_Problem statement:_
Give back all of the data exactly as it appears here.
*** Material for this task ***
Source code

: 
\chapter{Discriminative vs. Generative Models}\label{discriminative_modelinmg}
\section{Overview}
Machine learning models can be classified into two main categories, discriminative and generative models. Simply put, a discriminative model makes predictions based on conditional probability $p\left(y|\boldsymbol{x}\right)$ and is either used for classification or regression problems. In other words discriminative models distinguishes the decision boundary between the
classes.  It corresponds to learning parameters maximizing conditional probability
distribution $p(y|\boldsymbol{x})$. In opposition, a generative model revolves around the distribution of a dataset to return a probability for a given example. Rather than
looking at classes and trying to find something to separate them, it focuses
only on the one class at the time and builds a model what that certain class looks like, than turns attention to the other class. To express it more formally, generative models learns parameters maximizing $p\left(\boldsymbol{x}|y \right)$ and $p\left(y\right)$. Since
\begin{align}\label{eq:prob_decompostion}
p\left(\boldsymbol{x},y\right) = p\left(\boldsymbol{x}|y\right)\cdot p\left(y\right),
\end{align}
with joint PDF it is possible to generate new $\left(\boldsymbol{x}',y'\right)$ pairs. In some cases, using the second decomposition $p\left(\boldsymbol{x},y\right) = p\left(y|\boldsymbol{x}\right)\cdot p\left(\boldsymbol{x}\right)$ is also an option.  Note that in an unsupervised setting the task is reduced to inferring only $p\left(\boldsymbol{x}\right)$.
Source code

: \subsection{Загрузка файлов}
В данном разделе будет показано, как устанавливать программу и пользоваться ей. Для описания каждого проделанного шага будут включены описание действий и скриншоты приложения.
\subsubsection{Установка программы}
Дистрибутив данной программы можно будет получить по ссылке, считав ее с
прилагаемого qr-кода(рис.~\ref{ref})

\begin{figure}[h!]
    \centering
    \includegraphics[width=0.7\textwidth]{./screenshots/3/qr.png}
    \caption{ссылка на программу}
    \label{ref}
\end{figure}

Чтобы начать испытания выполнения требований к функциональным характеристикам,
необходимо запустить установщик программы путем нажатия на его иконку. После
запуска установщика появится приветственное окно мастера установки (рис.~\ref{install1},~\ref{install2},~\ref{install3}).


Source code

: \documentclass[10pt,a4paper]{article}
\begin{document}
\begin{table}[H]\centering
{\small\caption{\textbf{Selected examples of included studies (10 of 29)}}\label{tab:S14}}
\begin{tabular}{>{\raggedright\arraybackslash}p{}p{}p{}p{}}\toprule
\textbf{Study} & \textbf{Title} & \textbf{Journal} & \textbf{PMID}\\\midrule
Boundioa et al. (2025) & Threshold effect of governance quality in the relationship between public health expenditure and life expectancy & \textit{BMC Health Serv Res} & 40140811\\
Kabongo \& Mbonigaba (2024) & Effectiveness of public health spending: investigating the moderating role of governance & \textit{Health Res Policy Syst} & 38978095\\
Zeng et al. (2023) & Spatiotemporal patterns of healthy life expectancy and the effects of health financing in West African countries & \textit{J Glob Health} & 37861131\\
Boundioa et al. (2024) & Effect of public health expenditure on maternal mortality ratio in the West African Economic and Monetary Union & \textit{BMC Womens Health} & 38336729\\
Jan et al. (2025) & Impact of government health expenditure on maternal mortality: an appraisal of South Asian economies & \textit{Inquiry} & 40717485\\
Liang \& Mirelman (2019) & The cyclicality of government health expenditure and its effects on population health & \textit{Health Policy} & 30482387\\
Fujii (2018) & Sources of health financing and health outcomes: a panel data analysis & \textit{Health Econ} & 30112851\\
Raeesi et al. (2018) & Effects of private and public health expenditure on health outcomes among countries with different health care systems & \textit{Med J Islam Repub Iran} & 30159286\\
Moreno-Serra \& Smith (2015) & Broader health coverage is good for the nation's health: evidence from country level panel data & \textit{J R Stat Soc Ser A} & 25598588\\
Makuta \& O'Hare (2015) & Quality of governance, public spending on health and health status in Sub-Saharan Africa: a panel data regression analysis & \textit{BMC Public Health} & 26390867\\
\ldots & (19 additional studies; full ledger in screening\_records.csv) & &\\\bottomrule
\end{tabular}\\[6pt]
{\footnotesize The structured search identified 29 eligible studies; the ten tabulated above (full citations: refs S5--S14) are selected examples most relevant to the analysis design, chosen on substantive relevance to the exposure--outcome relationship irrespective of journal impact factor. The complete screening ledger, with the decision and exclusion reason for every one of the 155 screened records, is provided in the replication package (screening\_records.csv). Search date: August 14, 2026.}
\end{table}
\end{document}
*** End of Material for this task ***
_Solution for this exercise:_
Source code

: 
\chapter{Discriminative vs. Generative Models}\label{discriminative_modelinmg}
\section{Overview}
Machine learning models can be classified into two main categories, discriminative and generative models. Simply put, a discriminative model makes predictions based on conditional probability $p\left(y|\boldsymbol{x}\right)$ and is either used for classification or regression problems. In other words discriminative models distinguishes the decision boundary between the
classes.  It corresponds to learning parameters maximizing conditional probability
distribution $p(y|\boldsymbol{x})$. In opposition, a generative model revolves around the distribution of a dataset to return a probability for a given example. Rather than
looking at classes and trying to find something to separate them, it focuses
only on the one class at the time and builds a model what that certain class looks like, than turns attention to the other class. To express it more formally, generative models learns parameters maximizing $p\left(\boldsymbol{x}|y \right)$ and $p\left(y\right)$. Since
\begin{align}\label{eq:prob_decompostion}
p\left(\boldsymbol{x},y\right) = p\left(\boldsymbol{x}|y\right)\cdot p\left(y\right),
\end{align}
with joint PDF it is possible to generate new $\left(\boldsymbol{x}',y'\right)$ pairs. In some cases, using the second decomposition $p\left(\boldsymbol{x},y\right) = p\left(y|\boldsymbol{x}\right)\cdot p\left(\boldsymbol{x}\right)$ is also an option.  Note that in an unsupervised setting the task is reduced to inferring only $p\left(\boldsymbol{x}\right)$.
Source code

: \subsection{Загрузка файлов}
В данном разделе будет показано, как устанавливать программу и пользоваться ей. Для описания каждого проделанного шага будут включены описание действий и скриншоты приложения.
\subsubsection{Установка программы}
Дистрибутив данной программы можно будет получить по ссылке, считав ее с
прилагаемого qr-кода(рис.~\ref{ref})

\begin{figure}[h!]
    \centering
    \includegraphics[width=0.7\textwidth]{./screenshots/3/qr.png}
    \caption{ссылка на программу}
    \label{ref}
\end{figure}

Чтобы начать испытания выполнения требований к функциональным характеристикам,
необходимо запустить установщик программы путем нажатия на его иконку. После
запуска установщика появится приветственное окно мастера установки (рис.~\ref{install1},~\ref{install2},~\ref{install3}).


Source code

: \documentclass[10pt,a4paper]{article}
\begin{document}
\begin{table}[H]\centering
{\small\caption{\textbf{Selected examples of included studies (10 of 29)}}\label{tab:S14}}
\begin{tabular}{>{\raggedright\arraybackslash}p{}p{}p{}p{}}\toprule
\textbf{Study} & \textbf{Title} & \textbf{Journal} & \textbf{PMID}\\\midrule
Boundioa et al. (2025) & Threshold effect of governance quality in the relationship between public health expenditure and life expectancy & \textit{BMC Health Serv Res} & 40140811\\
Kabongo \& Mbonigaba (2024) & Effectiveness of public health spending: investigating the moderating role of governance & \textit{Health Res Policy Syst} & 38978095\\
Zeng et al. (2023) & Spatiotemporal patterns of healthy life expectancy and the effects of health financing in West African countries & \textit{J Glob Health} & 37861131\\
Boundioa et al. (2024) & Effect of public health expenditure on maternal mortality ratio in the West African Economic and Monetary Union & \textit{BMC Womens Health} & 38336729\\
Jan et al. (2025) & Impact of government health expenditure on maternal mortality: an appraisal of South Asian economies & \textit{Inquiry} & 40717485\\
Liang \& Mirelman (2019) & The cyclicality of government health expenditure and its effects on population health & \textit{Health Policy} & 30482387\\
Fujii (2018) & Sources of health financing and health outcomes: a panel data analysis & \textit{Health Econ} & 30112851\\
Raeesi et al. (2018) & Effects of private and public health expenditure on health outcomes among countries with different health care systems & \textit{Med J Islam Repub Iran} & 30159286\\
Moreno-Serra \& Smith (2015) & Broader health coverage is good for the nation's health: evidence from country level panel data & \textit{J R Stat Soc Ser A} & 25598588\\
Makuta \& O'Hare (2015) & Quality of governance, public spending on health and health status in Sub-Saharan Africa: a panel data regression analysis & \textit{BMC Public Health} & 26390867\\
\ldots & (19 additional studies; full ledger in screening\_records.csv) & &\\\bottomrule
\end{tabular}\\[6pt]
{\footnotesize The structured search identified 29 eligible studies; the ten tabulated above (full citations: refs S5--S14) are selected examples most relevant to the analysis design, chosen on substantive relevance to the exposure--outcome relationship irrespective of journal impact factor. The complete screening ledger, with the decision and exclusion reason for every one of the 155 screened records, is provided in the replication package (screening\_records.csv). Search date: August 14, 2026.}
\end{table}
\end{document}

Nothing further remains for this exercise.